Das ist auch meine Erfahrung.
Wir leben im „Glauben und nicht im Schauen“ (2. Korinther 6,7). Die Nicht-Sichtbarkeit Gottes und der Glaube an ihn schließen einander nicht aus. Und obwohl wir das schon oft gehört haben, macht es uns zu schaffen … auch Simone Weil kämpft damit. Sie nennt das eine „schwierige Hoffnung“.

Sie denkt aber noch weiter und entdeckt, dass die Verborgenheit Gottes dem Menschen die Möglichkeit gibt, aufmerksamer zu werden … für die Spuren Gottes in der Güte und Weisheit der Schöpfung, in der Liebe zu seinen Geschöpfen und in den Zusammenkünften seiner Gemeinde. Hier sei Gott „wirklich, wenn auch auf verborgene Weise gegenwärtig“ (Essay, Formes de l’amour implicite de Dieu, S. 286).

Und was heißt nun das, was Simone Weil schreibt, für uns:
Gott ist verborgen. Er ist der „Vater, der im Verborgenen ist“ (Matthäus 6,6).
Gott ist verborgen … und deshalb setzen wir unser Augenmerk auf seine sichtbaren Spuren in dieser Welt.
Gott ist verborgen … und macht sich ab und an sichtbar – in perfekter Weise durch seine Menschwerdung in Jesus.
Gott ist verborgen … und doch ist seine Abwesenheit gegenwärtiger als alle Anwesenheit.

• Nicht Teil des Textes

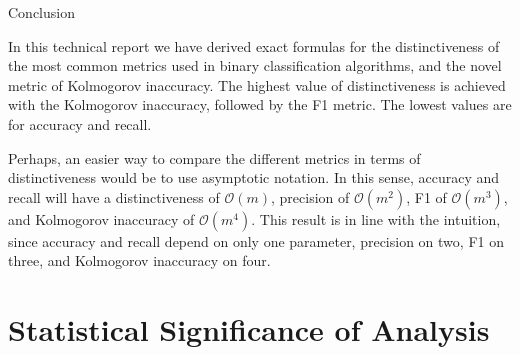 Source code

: Conclusion

In this technical report we have derived exact formulas for the distinctiveness of the most common metrics used in binary classification algorithms, and the novel metric of Kolmogorov inaccuracy. The highest value of distinctiveness is achieved with the Kolmogorov inaccuracy, followed by the F1 metric. The lowest values are for accuracy and recall.

Perhaps, an easier way to compare the different metrics in terms of distinctiveness would be to use asymptotic notation. In this sense, accuracy and recall will have a distinctiveness of $\mathcal{O}\left(m\right)$, precision of $\mathcal{O}\left(m^{2}\right)$, F1 of $\mathcal{O}\left(m^{3}\right)$, and Kolmogorov inaccuracy of $\mathcal{O}\left(m^{4}\right)$. This result is in line with the intuition, since accuracy and recall depend on only one parameter, precision on two, F1 on three, and Kolmogorov inaccuracy on four.


\section{Statistical Significance of Analysis}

Seine Verborgenheit fordert uns heraus, denn sie fordert unseren Glauben.
Mit Worten Simone Weils:
„Glauben, dass nichts von dem, was wir begreifen können Gott ist […]. Aber genauso glauben, dass das, was wir nicht begreifen können, wirklicher ist als das, was wir begreifen können […]. Und schließlich glauben, dass das Unbegreifliche trotzdem erscheint, und zwar verborgen.“ (Cahiers Vol. 2, Galliard Paris, 1997, S. 318)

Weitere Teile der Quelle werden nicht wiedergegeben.